There are currently 92 players in the BCHL with NCAA Div. I commitments. Last season, 123 Div. I commitments were recorded.
BCHL alums who go on to the NCAA are also finding success after college in professional hockey. After the 2015-16 NCAA season, nine BCHL graduates signed NHL contracts and so far in the 2016-17 season, 32 former BCHL players have suited up in the NHL. Just over 30 per cent of NHL players played NCAA hockey.
“We’re proud of all players that graduate from our league and we’re confident the skills they acquire prepare them for success in hockey and in life,” said BCHL commissioner John Grisdale. “The report from the NCAA is especially satisfying as so many of our graduates move on to college hockey there.”
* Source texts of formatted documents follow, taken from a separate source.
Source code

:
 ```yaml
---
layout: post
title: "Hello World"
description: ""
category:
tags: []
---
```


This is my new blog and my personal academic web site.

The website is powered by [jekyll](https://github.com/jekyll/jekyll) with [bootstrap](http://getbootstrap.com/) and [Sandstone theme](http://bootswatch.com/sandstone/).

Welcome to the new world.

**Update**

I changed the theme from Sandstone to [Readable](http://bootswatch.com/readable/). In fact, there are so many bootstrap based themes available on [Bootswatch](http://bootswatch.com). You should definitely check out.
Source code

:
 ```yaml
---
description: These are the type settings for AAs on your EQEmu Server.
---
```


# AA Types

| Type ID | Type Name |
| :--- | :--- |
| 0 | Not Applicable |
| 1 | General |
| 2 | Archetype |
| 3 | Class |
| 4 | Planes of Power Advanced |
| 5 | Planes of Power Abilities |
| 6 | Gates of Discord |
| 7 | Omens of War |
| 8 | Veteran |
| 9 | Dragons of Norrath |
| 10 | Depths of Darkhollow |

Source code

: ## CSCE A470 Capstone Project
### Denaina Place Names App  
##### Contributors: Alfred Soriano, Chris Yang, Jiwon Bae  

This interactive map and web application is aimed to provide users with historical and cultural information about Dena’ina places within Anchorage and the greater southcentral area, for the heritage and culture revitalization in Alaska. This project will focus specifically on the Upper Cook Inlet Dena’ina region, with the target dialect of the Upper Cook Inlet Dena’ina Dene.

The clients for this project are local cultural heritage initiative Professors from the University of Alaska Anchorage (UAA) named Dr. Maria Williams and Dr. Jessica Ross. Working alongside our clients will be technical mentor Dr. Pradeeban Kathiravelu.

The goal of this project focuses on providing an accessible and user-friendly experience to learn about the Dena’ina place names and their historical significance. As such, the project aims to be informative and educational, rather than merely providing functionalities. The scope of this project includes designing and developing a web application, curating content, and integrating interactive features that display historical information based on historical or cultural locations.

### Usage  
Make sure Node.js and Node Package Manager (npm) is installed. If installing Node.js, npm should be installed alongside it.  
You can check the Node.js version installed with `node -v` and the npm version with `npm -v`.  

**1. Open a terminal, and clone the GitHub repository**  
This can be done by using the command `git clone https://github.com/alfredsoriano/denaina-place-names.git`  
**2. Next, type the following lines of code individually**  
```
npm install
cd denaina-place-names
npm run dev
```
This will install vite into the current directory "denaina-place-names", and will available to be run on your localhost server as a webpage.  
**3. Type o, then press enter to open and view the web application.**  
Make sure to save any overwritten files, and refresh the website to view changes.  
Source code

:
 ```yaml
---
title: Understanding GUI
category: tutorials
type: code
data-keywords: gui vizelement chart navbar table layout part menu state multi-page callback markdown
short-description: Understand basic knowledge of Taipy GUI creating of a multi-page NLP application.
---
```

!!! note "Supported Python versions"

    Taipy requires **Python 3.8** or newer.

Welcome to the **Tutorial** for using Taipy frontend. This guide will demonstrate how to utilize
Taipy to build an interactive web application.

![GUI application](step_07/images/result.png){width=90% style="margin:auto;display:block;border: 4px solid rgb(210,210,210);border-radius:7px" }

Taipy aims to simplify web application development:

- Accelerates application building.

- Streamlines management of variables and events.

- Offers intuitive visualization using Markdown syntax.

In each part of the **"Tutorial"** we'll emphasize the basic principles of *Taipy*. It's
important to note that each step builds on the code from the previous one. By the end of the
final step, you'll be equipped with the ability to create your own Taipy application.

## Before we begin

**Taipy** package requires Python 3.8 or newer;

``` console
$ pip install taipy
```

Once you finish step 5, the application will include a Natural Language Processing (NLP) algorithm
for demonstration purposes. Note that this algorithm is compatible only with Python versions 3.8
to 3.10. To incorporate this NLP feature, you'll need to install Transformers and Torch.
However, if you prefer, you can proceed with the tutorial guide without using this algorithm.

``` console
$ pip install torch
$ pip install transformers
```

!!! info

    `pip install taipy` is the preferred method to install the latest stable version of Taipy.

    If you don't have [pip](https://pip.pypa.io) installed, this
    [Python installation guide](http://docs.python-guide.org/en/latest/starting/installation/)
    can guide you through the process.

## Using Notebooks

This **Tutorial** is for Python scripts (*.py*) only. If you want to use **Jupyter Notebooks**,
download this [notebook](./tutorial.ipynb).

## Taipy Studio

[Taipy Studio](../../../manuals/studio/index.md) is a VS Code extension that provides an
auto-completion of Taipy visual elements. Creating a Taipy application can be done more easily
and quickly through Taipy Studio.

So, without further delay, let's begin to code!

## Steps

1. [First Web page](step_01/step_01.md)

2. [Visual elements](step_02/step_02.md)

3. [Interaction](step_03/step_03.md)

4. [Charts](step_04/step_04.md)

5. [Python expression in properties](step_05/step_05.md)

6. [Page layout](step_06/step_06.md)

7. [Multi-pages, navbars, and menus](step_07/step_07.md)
Graduation data from the NCAA is taken from consecutive four-year periods. In the four-year period measured from 2006 to 2009, there were 10 schools that recorded a perfect 100 per cent GSR: Bowling Green, Canisius, Colgate, Denver, Ferris State, Harvard, New Hampshire, Princeton, Providence and Quinnipiac. There were 17 more schools that had rates of 88 per cent or better.
The data put out this week measures student-athletes who enrolled in 2009. It shows a three-point increase from last year and is significantly higher than the overall NCAA men’s sport average (81 per cent). Men’s hockey’s average GSR from the past three years (90.7 per cent) trails only gymnastics (91.4 per cent) among men’s sports.